Records for this task -
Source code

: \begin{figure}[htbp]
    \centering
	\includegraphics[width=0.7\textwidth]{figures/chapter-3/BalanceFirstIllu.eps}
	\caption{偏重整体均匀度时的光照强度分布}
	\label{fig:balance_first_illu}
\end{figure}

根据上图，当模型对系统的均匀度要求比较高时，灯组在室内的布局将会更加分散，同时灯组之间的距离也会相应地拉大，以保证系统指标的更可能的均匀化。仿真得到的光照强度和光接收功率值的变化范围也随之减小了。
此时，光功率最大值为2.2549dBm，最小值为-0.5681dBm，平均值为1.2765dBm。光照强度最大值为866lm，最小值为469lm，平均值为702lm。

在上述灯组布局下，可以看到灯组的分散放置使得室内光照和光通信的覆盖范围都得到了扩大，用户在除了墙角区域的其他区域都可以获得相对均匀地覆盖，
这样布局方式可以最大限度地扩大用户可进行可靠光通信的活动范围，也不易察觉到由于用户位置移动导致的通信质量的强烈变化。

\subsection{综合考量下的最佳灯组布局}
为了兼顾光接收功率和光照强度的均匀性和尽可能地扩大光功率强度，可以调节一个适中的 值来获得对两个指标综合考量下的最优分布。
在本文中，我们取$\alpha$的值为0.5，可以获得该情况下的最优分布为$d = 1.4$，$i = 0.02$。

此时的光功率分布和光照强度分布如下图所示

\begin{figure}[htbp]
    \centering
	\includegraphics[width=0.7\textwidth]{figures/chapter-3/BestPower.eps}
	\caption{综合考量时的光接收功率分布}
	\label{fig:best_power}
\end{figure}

Problem statement -
Output the listing above without altering a single character.

Response box -
Source code

: \begin{figure}[htbp]
    \centering
	\includegraphics[width=0.7\textwidth]{figures/chapter-3/BalanceFirstIllu.eps}
	\caption{偏重整体均匀度时的光照强度分布}
	\label{fig:balance_first_illu}
\end{figure}

根据上图，当模型对系统的均匀度要求比较高时，灯组在室内的布局将会更加分散，同时灯组之间的距离也会相应地拉大，以保证系统指标的更可能的均匀化。仿真得到的光照强度和光接收功率值的变化范围也随之减小了。
此时，光功率最大值为2.2549dBm，最小值为-0.5681dBm，平均值为1.2765dBm。光照强度最大值为866lm，最小值为469lm，平均值为702lm。

在上述灯组布局下，可以看到灯组的分散放置使得室内光照和光通信的覆盖范围都得到了扩大，用户在除了墙角区域的其他区域都可以获得相对均匀地覆盖，
这样布局方式可以最大限度地扩大用户可进行可靠光通信的活动范围，也不易察觉到由于用户位置移动导致的通信质量的强烈变化。

\subsection{综合考量下的最佳灯组布局}
为了兼顾光接收功率和光照强度的均匀性和尽可能地扩大光功率强度，可以调节一个适中的 值来获得对两个指标综合考量下的最优分布。
在本文中，我们取$\alpha$的值为0.5，可以获得该情况下的最优分布为$d = 1.4$，$i = 0.02$。

此时的光功率分布和光照强度分布如下图所示

\begin{figure}[htbp]
    \centering
	\includegraphics[width=0.7\textwidth]{figures/chapter-3/BestPower.eps}
	\caption{综合考量时的光接收功率分布}
	\label{fig:best_power}
\end{figure}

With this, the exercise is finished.